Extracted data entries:
************

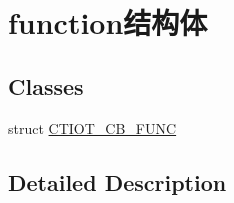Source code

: \hypertarget{group___xE6_xB3_xA8_xE5_x86_x8Ccallback}{}\section{function结构体}
\label{group___xE6_xB3_xA8_xE5_x86_x8Ccallback}
\subsection*{Classes}
\begin{DoxyCompactItemize}
\item 
struct \mbox{\hyperlink{struct_c_t_i_o_t___c_b___f_u_n_c}{C\+T\+I\+O\+T\+\_\+\+C\+B\+\_\+\+F\+U\+NC}}
\end{DoxyCompactItemize}


\subsection{Detailed Description}
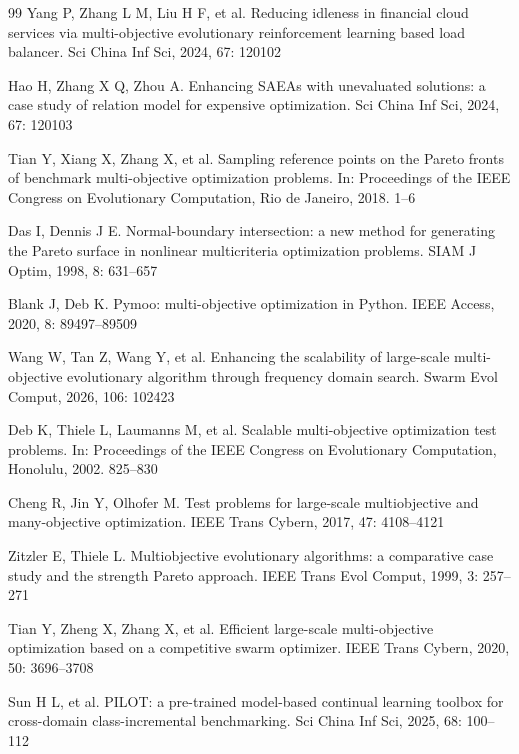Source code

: \documentclass{SCIS2026}
\begin{document}
\begin{thebibliography}{99}
 Yang P, Zhang L M, Liu H F, et al. Reducing idleness in financial cloud services via multi-objective evolutionary reinforcement learning based load balancer. Sci China Inf Sci, 2024, 67: 120102

 Hao H, Zhang X Q, Zhou A. Enhancing SAEAs with unevaluated solutions: a case study of relation model for expensive optimization. Sci China Inf Sci, 2024, 67: 120103

 Tian Y, Xiang X, Zhang X, et al. Sampling reference points on the Pareto fronts of benchmark multi-objective optimization problems. In: Proceedings of the IEEE Congress on Evolutionary Computation, Rio de Janeiro, 2018. 1--6

 Das I, Dennis J E. Normal-boundary intersection: a new method for generating the Pareto surface in nonlinear multicriteria optimization problems. SIAM J Optim, 1998, 8: 631--657

 Blank J, Deb K. Pymoo: multi-objective optimization in Python. IEEE Access, 2020, 8: 89497--89509

 Wang W, Tan Z, Wang Y, et al. Enhancing the scalability of large-scale multi-objective evolutionary algorithm through frequency domain search. Swarm Evol Comput, 2026, 106: 102423

 Deb K, Thiele L, Laumanns M, et al. Scalable multi-objective optimization test problems. In: Proceedings of the IEEE Congress on Evolutionary Computation, Honolulu, 2002. 825--830

 Cheng R, Jin Y, Olhofer M. Test problems for large-scale multiobjective and many-objective optimization. IEEE Trans Cybern, 2017, 47: 4108--4121

 Zitzler E, Thiele L. Multiobjective evolutionary algorithms: a comparative case study and the strength Pareto approach. IEEE Trans Evol Comput, 1999, 3: 257--271

 Tian Y, Zheng X, Zhang X, et al. Efficient large-scale multi-objective optimization based on a competitive swarm optimizer. IEEE Trans Cybern, 2020, 50: 3696--3708

 Sun H L, et al. PILOT: a pre-trained model-based continual learning toolbox for cross-domain class-incremental benchmarking. Sci China Inf Sci, 2025, 68: 100--112
\end{thebibliography}
\end{document}
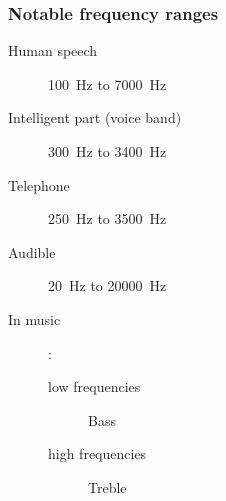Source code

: \documentclass[svgnames,x11names]{beamer}
\begin{document}
\begin{frame}
  \frametitle{Notable frequency ranges}
  \begin{description}
  \item[Human speech] \SI{100}{\hertz} to \SI{7000}{\hertz}
  \item[Intelligent part (voice band)] \SI{300}{\hertz} to \SI{3400}{\hertz}
  \item[Telephone] \SI{250}{\hertz} to \SI{3500}{\hertz}
  \item[Audible] \SI{20}{\hertz}  to \SI{20000}{\hertz}
  \item[In music]:
    \begin{description}
    \item[low frequencies] Bass
    \item[high frequencies] Treble
    \end{description}

  \end{description}
\end{frame}
    

\end{document}
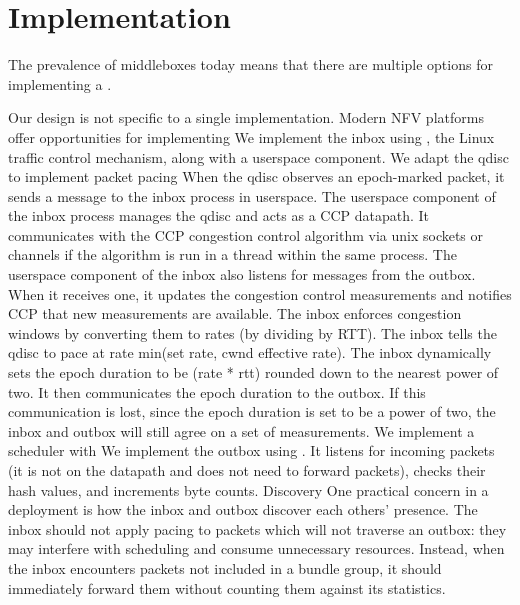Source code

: \section{Implementation}\label{s:impl}

The prevalence of middleboxes today means that there are multiple options for implementing a \name.


\begin{outline}
\1 Our design is not specific to a single implementation.
    \2 Modern NFV platforms~\cite{bess, mos, netbricks} offer opportunities for implementing \name
    \2 We implement the inbox using , the Linux traffic control mechanism, along with a userspace component. We adapt the  qdisc to implement packet pacing
        \3 When the qdisc observes an epoch-marked packet, it sends a message to the inbox process in userspace.
        \3 The userspace component of the inbox process manages the qdisc and acts as a CCP datapath. It communicates with the CCP congestion control algorithm via unix sockets or channels if the algorithm is run in a thread within the same process.
        \3 The userspace component of the inbox also listens for messages from the outbox. When it receives one, it updates the congestion control measurements and notifies CCP that new measurements are available.
        \3 The inbox enforces congestion windows by converting them to rates (by dividing by RTT). The inbox tells the qdisc to pace at rate min(set rate, cwnd effective rate).
        \3 The inbox dynamically sets the epoch duration to be (rate * rtt) rounded down to the nearest power of two. It then communicates the epoch duration to the outbox.
            \4 If this communication is lost, since the epoch duration is set to be a power of two, the inbox and outbox will still agree on a set of measurements.
    \2 We implement a scheduler with 
    \2 We implement the outbox using .
        \3 It listens for incoming packets (it is not on the datapath and does not need to forward packets), checks their hash values, and increments byte counts.
\1 Discovery 
    \2 One practical concern in a \name deployment is how the inbox and outbox discover each others' presence.
    \2 The inbox should not apply pacing to packets which will not traverse an outbox: they may interfere with scheduling and consume unnecessary resources.
        \3 Instead, when the inbox encounters packets not included in a bundle group, it should immediately forward them without counting them against its statistics.

\end{outline}
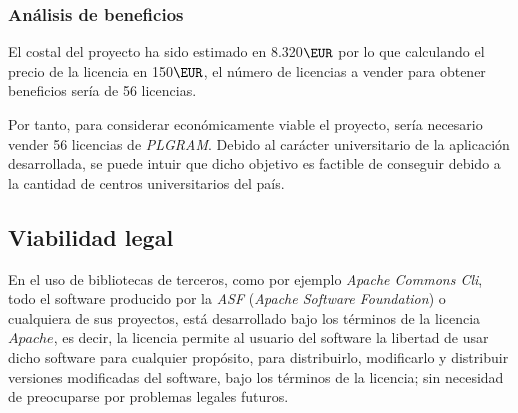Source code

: \subsubsection{Análisis de beneficios}

El costal del proyecto ha sido estimado en 8.320$\EUR$ por lo que calculando el precio de la licencia en 150$\EUR$, el número de licencias a vender para obtener beneficios sería de 56 licencias.

Por tanto, para considerar económicamente viable el proyecto, sería necesario vender 56 licencias de \textit{PLGRAM}. Debido al carácter universitario de la aplicación desarrollada, se puede intuir que dicho objetivo es factible de conseguir debido a la cantidad de centros universitarios del país.

\subsection{Viabilidad legal}

En el uso de bibliotecas de terceros, como por ejemplo \textit{Apache Commons Cli}, todo el software producido por la \textit{ASF} (\textit{Apache Software Foundation}) o cualquiera de sus proyectos, está desarrollado bajo los términos de la licencia $Apache$, es decir, la licencia permite al usuario del software la libertad de usar dicho software para cualquier propósito, para distribuirlo, modificarlo y distribuir versiones modificadas del software, bajo los términos de la licencia; sin necesidad de preocuparse por problemas legales futuros\cite{apache}.

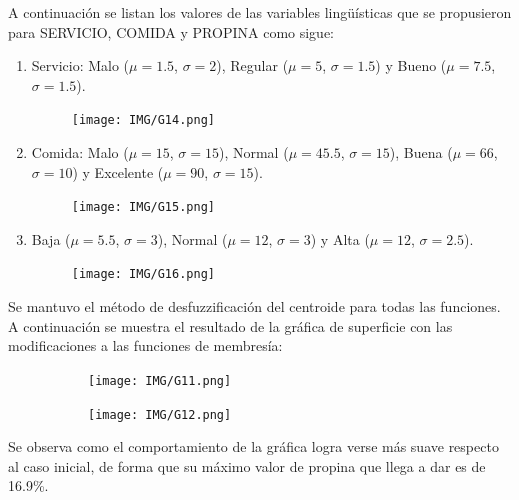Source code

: \documentclass[11pt, letterpaper]{article}
\begin{document}
A continuación se listan los valores de las variables lingüísticas que se propusieron para SERVICIO, COMIDA y PROPINA como sigue:


\begin{enumerate}
	\item Servicio: Malo ($\mu = 1.5$, $\sigma = 2$), Regular ($\mu = 5$, $\sigma = 1.5$) y Bueno ($\mu = 7.5$, $\sigma = 1.5$).
	\begin{figure}[h]
		\centering
		\texttt{[image: IMG/G14.png]}
	\end{figure}
	
	\item Comida: Malo ($\mu = 15$, $\sigma = 15$), Normal ($\mu = 45.5$, $\sigma = 15$), Buena ($\mu = 66$, $\sigma = 10$) y Excelente ($\mu = 90$, $\sigma = 15$).
	\begin{figure}[h]
		\centering
		\texttt{[image: IMG/G15.png]}
	\end{figure}
	\newpage
	\item Baja ($\mu = 5.5$, $\sigma = 3$), Normal ($\mu = 12$, $\sigma = 3$) y Alta ($\mu = 12$, $\sigma = 2.5$).
	\begin{figure}[h]
		\centering
		\texttt{[image: IMG/G16.png]}
	\end{figure}
\end{enumerate}

Se mantuvo el método de desfuzzificación del centroide para todas las funciones.\\

A continuación se muestra el resultado de la gráfica de superficie con las modificaciones a las funciones de membresía: \\


\begin{figure}[h]
	\centering
	\begin{subfigure}{0.42\textwidth} %
		\centering
		\texttt{[image: IMG/G11.png]}
		\label{fig:G11}
	\end{subfigure}
	\hfill
	\begin{subfigure}{0.42\textwidth} %
		\centering
		\texttt{[image: IMG/G12.png]}
		\label{fig:G12}
	\end{subfigure}
	\label{fig:comparacion}
\end{figure}

Se observa como el comportamiento de la gráfica logra verse más suave respecto al caso inicial, de forma que su máximo valor de propina que llega a dar es de 16.9\%.

\newpage
\end{document}
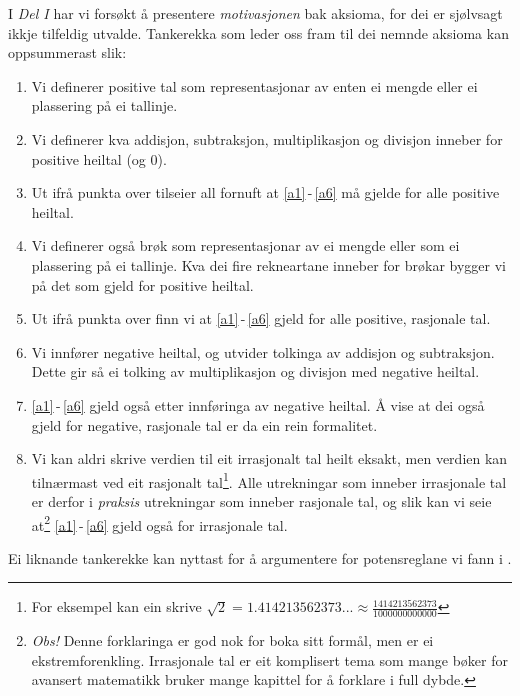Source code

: \newpage
I \textsl{Del I} har vi forsøkt å presentere \textsl{motivasjonen} bak aksioma, for dei er sjølvsagt ikkje tilfeldig utvalde. Tankerekka som leder oss fram til dei nemnde aksioma kan  oppsummerast slik:
\begin{enumerate}
	\item Vi definerer positive tal som representasjonar av enten ei mengde eller ei plassering på ei tallinje.
	\item Vi definerer kva addisjon, subtraksjon, multiplikasjon og divisjon inneber for positive heiltal (og 0).
	\item Ut ifrå punkta over tilseier all fornuft at \eqref{a1}\,-\,\eqref{a6} må gjelde for alle positive heiltal.
	\item Vi definerer også brøk som representasjonar av ei mengde eller som ei plassering på ei tallinje. Kva dei fire rekneartane inneber for brøkar bygger vi på det som gjeld for positive heiltal.
	\item Ut ifrå punkta over finn vi at \eqref{a1}\,-\,\eqref{a6} gjeld for alle positive, rasjonale tal.
	\item Vi innfører negative heiltal, og utvider tolkinga av addisjon og subtraksjon. Dette gir så ei tolking av multiplikasjon og divisjon med negative heiltal.
	\item \eqref{a1}\,-\,\eqref{a6} gjeld også etter innføringa av negative heiltal. Å vise at dei også gjeld for negative, rasjonale tal er da ein rein formalitet.
	\item Vi kan aldri skrive verdien til eit irrasjonalt tal heilt eksakt, men verdien kan tilnærmast ved eit rasjonalt tal\footnote{For eksempel kan ein skrive $ \sqrt{2}=1.414213562373...\approx\frac{1414213562373}{1000000000000} $}. Alle utrekningar som inneber irrasjonale tal er derfor i \textsl{praksis} utrekningar som inneber rasjonale tal, og slik kan vi seie at\footnote{\textit{Obs!} Denne forklaringa er god nok for boka sitt formål, men er ei ekstrem\qquad forenkling. Irrasjonale tal er eit komplisert tema som mange bøker for avansert matematikk bruker mange kapittel for å forklare i full dybde.} \eqref{a1}\,-\,\eqref{a6} gjeld også for irrasjonale tal.
\end{enumerate}
Ei liknande tankerekke kan nyttast for å argumentere for potensreglane vi fann i . 


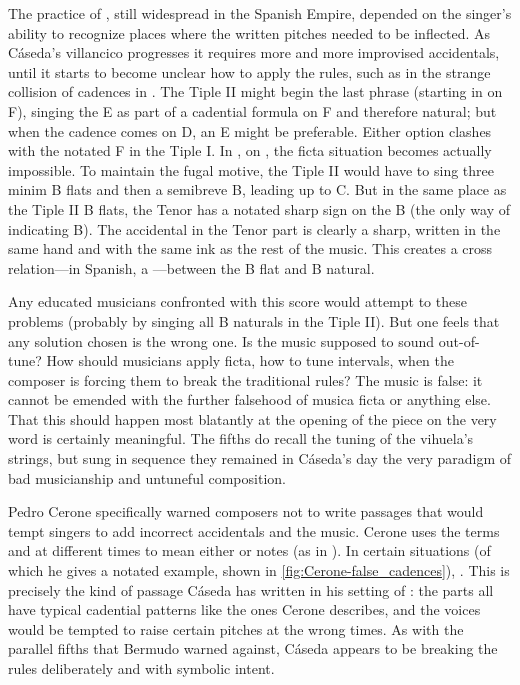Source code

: The practice of , still widespread in the Spanish Empire,
depended on the singer's ability to recognize places where the written pitches
needed to be inflected.
As Cáseda's villancico progresses it requires more and more improvised
accidentals, until it starts to become unclear how to apply the rules, such as
in the strange collision of cadences in .
The Tiple II might begin the last phrase (starting in  on F),
singing the E as part of a cadential formula on F and therefore natural; but
when the cadence comes on D, an E\fl{} might be preferable. 
Either option clashes with the notated F\sh{} in the Tiple I.
In , on , the ficta situation becomes
actually impossible.
To maintain the fugal motive, the Tiple II would have to sing three minim B
flats and then a semibreve B\na, leading up to C.
But in the same place as the Tiple II B flats, the Tenor has a notated sharp
sign on the B (the only way of indicating B\na).
The accidental in the Tenor part is clearly a sharp, written in the same hand
and with the same ink as the rest of the music.
This creates a cross relation---in Spanish, a ---between
the B flat and B natural.

Any educated musicians confronted with this score would attempt to 
these problems (probably by singing all B naturals in the Tiple II).
But one feels that any solution chosen is the wrong one.
Is the music supposed to sound out-of-tune?
How should musicians apply ficta, how to tune intervals, when the composer is
forcing them to break the traditional rules?
The music is false: it cannot be emended with the further falsehood of musica
ficta or anything else.
That this should happen most blatantly at the opening of the piece on the very
word  is certainly meaningful.
The fifths do recall the tuning of the vihuela's strings, but sung in sequence
they remained in Cáseda's day the very paradigm of bad musicianship and
untuneful composition.

Pedro Cerone specifically warned composers not to write passages that would
tempt singers to add incorrect accidentals and  the music.
Cerone uses the terms  and  at different
times to mean either  or  notes (as in
).
In certain situations (of which he gives a notated example, shown in
\cref{fig:Cerone-false_cadences}), .%
    \Autocite[629]{Cerone:Melopeo}
This is precisely the kind of passage Cáseda has written in his setting of
: the parts all have typical cadential patterns like
the ones Cerone describes, and the voices would be tempted to raise certain
pitches at the wrong times. 
As with the parallel fifths that Bermudo warned against, Cáseda appears to be
breaking the rules deliberately and with symbolic intent.

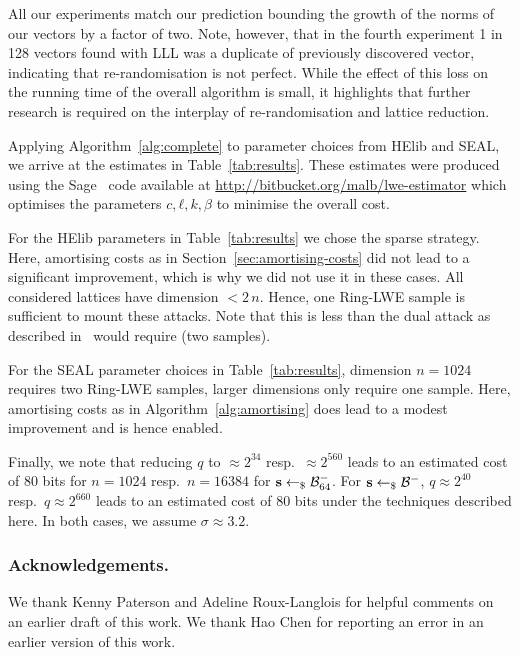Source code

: \documentclass[a4paper]{llncs}
\def\isanonymous{0}
\newcommand{\anonymous}[2]{
\ifthenelse{\equal{\isanonymous}{1}}
{{#1}}
{{#2}}
}
\begin{document}
\begin{enumerate}
\end{enumerate}

All our experiments match our prediction bounding the growth of the norms of our vectors by a factor of two. Note, however, that in the fourth experiment 1 in 128 vectors found with LLL was a duplicate of previously discovered vector, indicating that re-randomisation is not perfect. While the effect of this loss on the running time of the overall algorithm is small, it highlights that further research is required on the interplay of re-randomisation and lattice reduction.

Applying Algorithm~\ref{alg:complete} to parameter choices from HElib and SEAL, we arrive at the estimates in Table~\ref{tab:results}. These estimates were produced using the Sage~\cite{sagemath} code available at \url{http://bitbucket.org/malb/lwe-estimator} which optimises the parameters \(c, ℓ, k, β\) to minimise the overall cost.

For the HElib parameters in Table~\ref{tab:results} we chose the sparse strategy. Here, amortising costs as in Section~\ref{sec:amortising-costs} did not lead to a significant improvement, which is why we did not use it in these cases. All considered lattices have dimension $<2\,n$. Hence, one Ring-LWE sample is sufficient to mount these attacks. Note that this is less than the dual attack as described in~\cite{C:GenHalSma12} would require (two samples).

For the SEAL parameter choices in Table~\ref{tab:results}, dimension $n=1024$  requires two Ring-LWE samples, larger dimensions only require one sample. Here, amortising costs as in Algorithm~\ref{alg:amortising} does lead to a modest improvement and is hence enabled.

Finally, we note that reducing \(q\) to \(\approx 2^{34}\) resp.\ \(\approx 2^{560}\) leads to an estimated cost of 80 bits for \(n=1024\) resp.\ \(n=16384\) for \(\s \sample \B[64]{-}\). For \(\s \sample \B{-}\), \(q \approx 2^{{40}}\) resp.\ \(q \approx 2^{660}\) leads to an estimated cost of 80 bits under the techniques described here. In both cases, we assume \(\sigma \approx 3.2\).

\anonymous{}{
\subsubsection{Acknowledgements.} We thank Kenny Paterson and Adeline Roux-Langlois for helpful comments on an earlier draft of this work. We thank Hao Chen for reporting an error in an earlier version of this work.
}
\end{document}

************

● Requirement
Starting at the line above that contains "Cheng R, Jin", write out each line exactly until the line that contains "Zitzler E, Thiele" has been written, and stop there.

● Final answer
 Cheng R, Jin Y, Olhofer M. Test problems for large-scale multiobjective and many-objective optimization. IEEE Trans Cybern, 2017, 47: 4108--4121

 Zitzler E, Thiele L. Multiobjective evolutionary algorithms: a comparative case study and the strength Pareto approach. IEEE Trans Evol Comput, 1999, 3: 257--271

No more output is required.